Informal PUIs: No Recognition Required
James A. Landay, Jason Hong, Scott Klemmer, James Lin, Mark Newman
Department of Electrical Engineering and Computer Sciences
University of California, Berkeley
Berkeley, CA 94720-1776
landay@cs.berkeley.edu
Abstract
The limitations of graphical user interfaces have slowed
the spread of computer usage to the entire population.
Perceptual user interfaces are one approach that can
overcome many of these limitations. Adding perceptual
capabilities, such as speech, sketching, and vision, is the
key to making interfaces more effective. We argue that
informal user interfaces, which do little or no up-front
recognition of the perceptual input, have important
applications and should not be forgotten by perceptual user
interface researchers.
1. Introduction
Today’s graphical user interfaces are limiting the use of
computers to only a segment of our society and in only a
few locations: the desktops of information workers and the
homes of a large, though noninclusive, portion of our
population. Current interfaces do not let users communicate
in ways that they naturally do with other human beings
(National Research Council 1997). Moreover, interfaces do
not take advantage of many of our innate perceptual, motor,
and cognitive abilities. As our society attempts to bring
about universal access to a National Information
Infrastructure and better-paying jobs to a larger percentage
of the population, interfaces will need to rely more on these
abilities.
Overcoming the limitations of GUIs is leading us
towards a future of Perceptual User Interfaces (PUIs).
These interfaces try to “perceive” what the user is doing
using computer vision, speech recognition, and sketch
recognition. Applications can then take advantage of a wide
variety of human abilities, such as speech or gesture, to
achieve a more natural human-computer communication.
We maintain that informal user interfaces, those without
much up-front recognition or interpretation of the input, will
be valuable in future perceptual applications. In particular,
applications in support of creative design or human-human
communication may be better served by preserving the
ambiguity and lack of rigid structure inherent in
uninterpreted perceptual input.
2. WIMPy User Interfaces
Although easier to use than the cryptic command-line
interfaces that preceded them, conventional WIMP
(windows, icons, menus, and pointing) interfaces are still
too hard to use and limited in when and where they can be
used. These problems come mainly from attempts to make
them overly general and from relying on only a few
perceptual and motor skills.
A non-trivial percentage of the population is blind or
has trouble seeing words and letters in ordinary newsprint
[5% of those over age 15 (National Research Council
1997)] and this percentage will only increase as our
population ages. The GUI has been far from a boon for
these users. Many others have limited literacy skills [21%
of Americans over age 16 (U.S. Department of Education
1992)] typing skills, or use of their hands. The later is often
a result of using GUIs.
More importantly, the activities required by today’s
interfaces (e.g., sitting, looking at a screen, typing, and
pointing with a mouse) are too awkward for many
situations. Workers and consumers alike perform tasks in
many different locations. For instance, doctors, delivery
people, and salespeople are often mobile while performing
their jobs. Likewise, in our homes, we often perform
different tasks in different parts of the house (e.g., we might
cook in the kitchen, entertain in the living room, and read in
the bedroom). The standard GUI does not work well when
users are standing up, are using their hands for something
else, or are interacting with another person.

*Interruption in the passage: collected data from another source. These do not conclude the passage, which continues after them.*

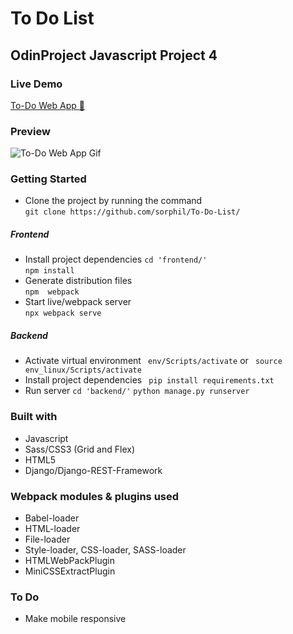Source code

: # To Do List
## OdinProject Javascript Project 4

### Live Demo
[To-Do Web App 📒](https://sorphil.github.io/To-Do-List/)   

### Preview
![To-Do Web App Gif](https://media.giphy.com/media/TF615bphih033LVU9o/giphy.gif)  


### Getting Started
* Clone the project by running the command   
```git clone https://github.com/sorphil/To-Do-List/```   

##### Frontend
* Install project dependencies
```cd 'frontend/'```  
```npm install```  
* Generate distribution files    
```npm  webpack```  
* Start live/webpack server  
```npx webpack serve```

##### Backend
* Activate virtual environment
``` env/Scripts/activate```
or 
``` source env_linux/Scripts/activate```
* Install project dependencies
``` pip install requirements.txt```
* Run server
``` cd 'backend/' ```
``` python manage.py runserver ```



### Built with
- Javascript
- Sass/CSS3 (Grid and Flex)
- HTML5
- Django/Django-REST-Framework

### Webpack modules & plugins used
- Babel-loader
- HTML-loader
- File-loader
- Style-loader, CSS-loader, SASS-loader
- HTMLWebPackPlugin
- MiniCSSExtractPlugin  

### To Do
- Make mobile responsive



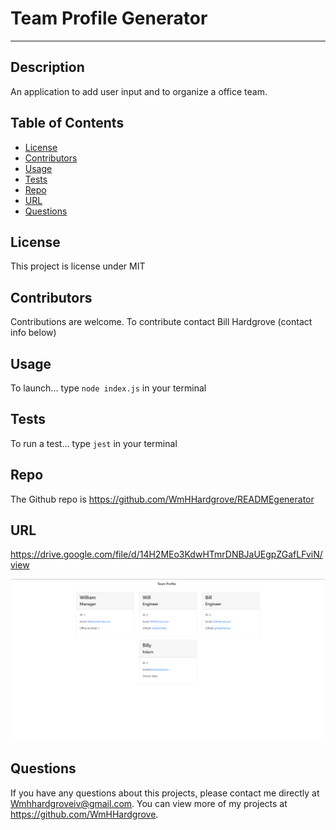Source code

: # Team Profile Generator
---
  
  ## Description 
  An application to add user input and to organize a office team.
  
  
  ## Table of Contents
  * [License](#license)
  * [Contributors](#contributors)
  * [Usage](#usage)
  * [Tests](#tests)
  * [Repo](#repo)
  * [URL](#url)
  * [Questions](#questions)
  
 
  ## License 
  This project is license under MIT

  ## Contributors
  Contributions are welcome.  To contribute contact Bill Hardgrove (contact info below)
    


  ## Usage
  To launch... type ```node index.js``` in your terminal

  ## Tests
  To run a test... type ```jest``` in your  terminal
  

  ## Repo
  The Github repo is https://github.com/WmHHardgrove/READMEgenerator

  ##  URL
  https://drive.google.com/file/d/14H2MEo3KdwHTmrDNBJaUEgpZGafLFviN/view 

  <img src="./dist/images/HTMLTeamProfile.png" alt="Generatedd HTML page screenshot" >

  ## Questions
  If you have any questions about this projects, please contact me directly at Wmhhardgroveiv@gmail.com. You can view more of my projects at https://github.com/WmHHardgrove.
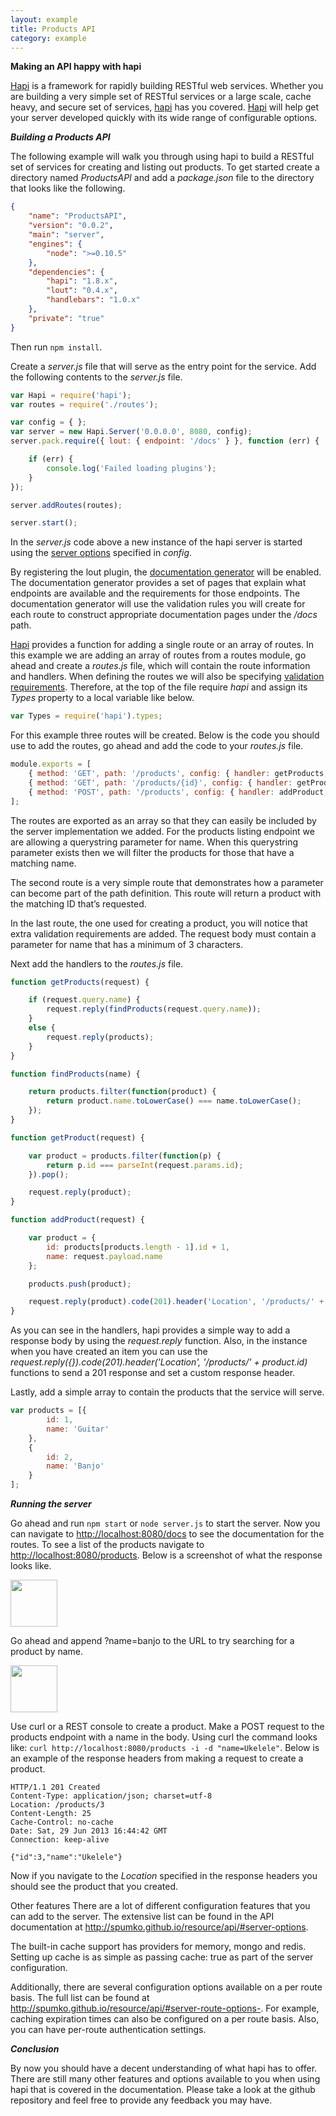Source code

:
 ```yaml
---
layout: example
title: Products API
category: example
---
```


**Making an API happy with hapi**

[Hapi](https://github.com/spumko/hapi) is a framework for rapidly building RESTful web services.  Whether you are building a very simple set of RESTful services or a large scale, cache heavy, and secure set of services, [hapi](https://github.com/spumko/hapi/) has you covered.  [Hapi](https://github.com/spumko/hapi/) will help get your server developed quickly with its wide range of configurable options.

***Building a Products API***

The following example will walk you through using hapi to build a RESTful set of services for creating and listing out products.  To get started create a directory named _ProductsAPI_ and add a _package.json_ file to the directory that looks like the following.


```json
{
    "name": "ProductsAPI",
    "version": "0.0.2",
    "main": "server",
    "engines": {
        "node": ">=0.10.5"
    },
    "dependencies": {
        "hapi": "1.8.x",
        "lout": "0.4.x",
        "handlebars": "1.0.x"
    },
    "private": "true"
}
```

Then run `npm install`.

Create a _server.js_ file that will serve as the entry point for the service.  Add the following contents to the _server.js_ file.

```javascript
var Hapi = require('hapi');
var routes = require('./routes');

var config = { };
var server = new Hapi.Server('0.0.0.0', 8080, config);
server.pack.require({ lout: { endpoint: '/docs' } }, function (err) {

    if (err) {
        console.log('Failed loading plugins');
    }
});

server.addRoutes(routes);

server.start();
```

In the _server.js_ code above a new instance of the hapi server is started using the [server options](http://spumko.github.io/resource/api/#server-options) specified in _config_.

By registering the lout plugin, the [documentation generator](https://github.com/spumko/lout) will be enabled.  The documentation generator provides a set of pages that explain what endpoints are available and the requirements for those endpoints.  The documentation generator will use the validation rules you will create for each route to construct appropriate documentation pages under the _/docs_ path.

[Hapi](https://github.com/spumko/hapi/) provides a function for adding a single route or an array of routes.  In this example we are adding an array of routes from a routes module, go ahead and create a _routes.js_ file, which will contain the route information and handlers.  When defining the routes we will also be specifying [validation requirements](http://spumko.github.io/resource/api/#hapi-types).  Therefore, at the top of the file require _hapi_ and assign its _Types_ property to a local variable like below.

```javascript
var Types = require('hapi').types;
```

For this example three routes will be created.  Below is the code you should use to add the routes, go ahead and add the code to your _routes.js_ file.

```javascript
module.exports = [
    { method: 'GET', path: '/products', config: { handler: getProducts, validate: { query: { name: Types.String() } } } },
    { method: 'GET', path: '/products/{id}', config: { handler: getProduct } },
    { method: 'POST', path: '/products', config: { handler: addProduct, payload: 'parse', validate: { payload: { name: Types.String().required().min(3) } } } }
];
```

The routes are exported as an array so that they can easily be included by the server implementation we added.  For the products listing endpoint we are allowing a querystring parameter for name.  When this querystring parameter exists then we will filter the products for those that have a matching name.

The second route is a very simple route that demonstrates how a parameter can become part of the path definition.  This route will return a product with the matching ID that’s requested.

In the last route, the one used for creating a product, you will notice that extra validation requirements are added.  The request body must contain a parameter for name that has a minimum of 3 characters.

Next add the handlers to the _routes.js_ file.

```javascript
function getProducts(request) {

    if (request.query.name) {
        request.reply(findProducts(request.query.name));
    }
    else {
        request.reply(products);
    }
}

function findProducts(name) {

    return products.filter(function(product) {
        return product.name.toLowerCase() === name.toLowerCase();
    });
}

function getProduct(request) {

    var product = products.filter(function(p) {
        return p.id === parseInt(request.params.id);
    }).pop();

    request.reply(product);
}

function addProduct(request) {

    var product = {
        id: products[products.length - 1].id + 1,
        name: request.payload.name
    };

    products.push(product);

    request.reply(product).code(201).header('Location', '/products/' + product.id);
}
```

As you can see in the handlers, hapi provides a simple way to add a response body by using the _request.reply_ function.  Also, in the instance when you have created an item you can use the _request.reply({}).code(201).header('Location', '/products/' + product.id)_ functions to send a 201 response and set a custom response header.

Lastly, add a simple array to contain the products that the service will serve.

```javascript
var products = [{
        id: 1,
        name: 'Guitar'
    },
    {
        id: 2,
        name: 'Banjo'
    }
];
```

***Running the server***

Go ahead and run ``npm start`` or ``node server.js`` to start the server.  Now you can navigate to <http://localhost:8080/docs> to see the documentation for the routes.  To see a list of the products navigate to <http://localhost:8080/products>.  Below is a screenshot of what the response looks like.

<img src="https://raw.github.com/wpreul/hapi-example/master/images/products.png" height="75px" width="auto" />

Go ahead and append ?name=banjo to the URL to try searching for a product by name.

<img src="https://raw.github.com/wpreul/hapi-example/master/images/banjo.png" height="75px" width="auto" />

Use curl or a REST console to create a product.  Make a POST request to the products endpoint with a name in the body.  Using curl the command looks like: ``curl http://localhost:8080/products -i -d "name=Ukelele"``. Below is an example of the response headers from making a request to create a product.

```text
HTTP/1.1 201 Created
Content-Type: application/json; charset=utf-8
Location: /products/3
Content-Length: 25
Cache-Control: no-cache
Date: Sat, 29 Jun 2013 16:44:42 GMT
Connection: keep-alive

{"id":3,"name":"Ukelele"}
```


Now if you navigate to the _Location_ specified in the response headers you should see the product that you created.

Other features
There are a lot of different configuration features that you can add to the server.  The extensive list can be found in the API documentation at <http://spumko.github.io/resource/api/#server-options>.

The built-in cache support has providers for memory, mongo and redis.  Setting up cache is as simple as passing cache: true as part of the server configuration.

Additionally, there are several configuration options available on a per route basis.  The full list can be found at <http://spumko.github.io/resource/api/#server-route-options->.  For example, caching expiration times can also be configured on a per route basis.  Also, you can have per-route authentication settings.

***Conclusion***

By now you should have a decent understanding of what hapi has to offer.  There are still many other features and options available to you when using hapi that is covered in the documentation.  Please take a look at the github repository and feel free to provide any feedback you may have.
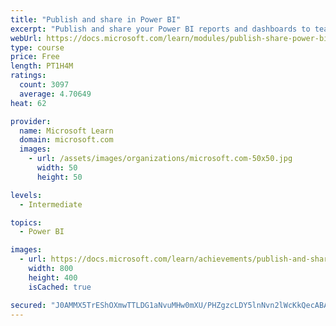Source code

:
 ```yaml
---
title: "Publish and share in Power BI"
excerpt: "Publish and share your Power BI reports and dashboards to teammates in your organization or to everyone on the web."
webUrl: https://docs.microsoft.com/learn/modules/publish-share-power-bi/
type: course
price: Free
length: PT1H4M
ratings:
  count: 3097
  average: 4.70649
heat: 62

provider:
  name: Microsoft Learn
  domain: microsoft.com
  images:
    - url: /assets/images/organizations/microsoft.com-50x50.jpg
      width: 50
      height: 50

levels:
  - Intermediate

topics:
  - Power BI

images:
  - url: https://docs.microsoft.com/learn/achievements/publish-and-share-with-power-bi-desktop-social.png
    width: 800
    height: 400
    isCached: true

secured: "J0AMMX5TrEShOXmwTTLDG1aNvuMHw0mXU/PHZgzcLDY5lnNvn2lWcKkQecABA1BNfgu78Kuiv38DxQrsA5Ru+JviA+94zX1W8Y7lTRnScxOtqUa2WDbvaxBJ3YKuRAh4nKraXHVDe161Syo/Jq5jkwiT5B2mog+trkXXOXh3S4idbfAltai4oxX0xYpOLJGq78LKBnXDauvuIohARfegN/np4+uTEtd4LQfHp/w4q6Bqsv39M1uYC0hmSLGTIb4w+58Uy40OJca3HG5wDeE+k0oOSkCD+hRvk4WH0j9ZouJKdOVUaS8OP5LKCq4YSHKRVn9k1W96pcj0QNi+CA6z7Qe/gMF/5ulylQa+AilWQI4Jzfb235Ee5IAvd6ouf62k5C3LKy8vOM2dkXfxZqENHHG1ZFBYy7/935wtH6Zx/Ko=;PdvL9Cqwl0e9p2rWGMzt6A=="
---
```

A computational infrastructure that restricts users to one
device in one fixed location is simply that, restrictive. The
problems stated above are a result of relying on an interface
paradigm that was fine in its day, but has grown old,
bloated, and incapable of meeting the needs of the future.
3. Perceptual UIs Can Breakout of the GUI Box
How can we move beyond the 25 year-old GUI legacy
of the Xerox Star? During an invited talk at the CHI ’97
conference, Bill Buxton urged researchers to quit “taking
the GUI as a given” and instead push harder from other
starting points in the design space. In particular, he
encouraged researchers to move towards the goal of an
“invisible computer.”
One such push has come from researchers working on
perceptual user interfaces (PUIs) (Pentland and Darrell
1994, Turk 1997, Huang et al. 1995). These interfaces
support natural modes of input by having the computer try
to “perceive” what the user is doing. The perceptual
processing has generally been restricted to speech
recognition and computer vision. This definition of
perceptual user interface is overly restrictive. Humans
perceive sounds and light and then recognize them as
speech and visual objects, respectively. Likewise, using our
visual system we perceive handwritten words and sketches
and then recognize what the symbols mean. People are
comfortable using their sketching and writing skills
everyday for many different tasks. We are missing an
opportunity to bring natural interfaces to more people by
neglecting these modes. Thus, the definition of perceptual
user interface should also include interfaces using
handwritten and sketched input.
4. Informal and Formal User Interfaces
An important but orthogonal question is how and when
these natural modes should be interpreted. Immediate
recognition imposes structure on the input that can often get
in the way during creative or communications-oriented
tasks, such as brainstorming (Moran et al. 1995) or design
(Landay and Myers 2001). An alternative, informal
approach has recently gained research interest. We use the
term informal user interfaces to describe interfaces
designed to support natural, ambiguous forms of humancomputer interaction without much up-front recognition or
transformation of the input. Informal interfaces are a
reaction to the “overly restrictive computational formats”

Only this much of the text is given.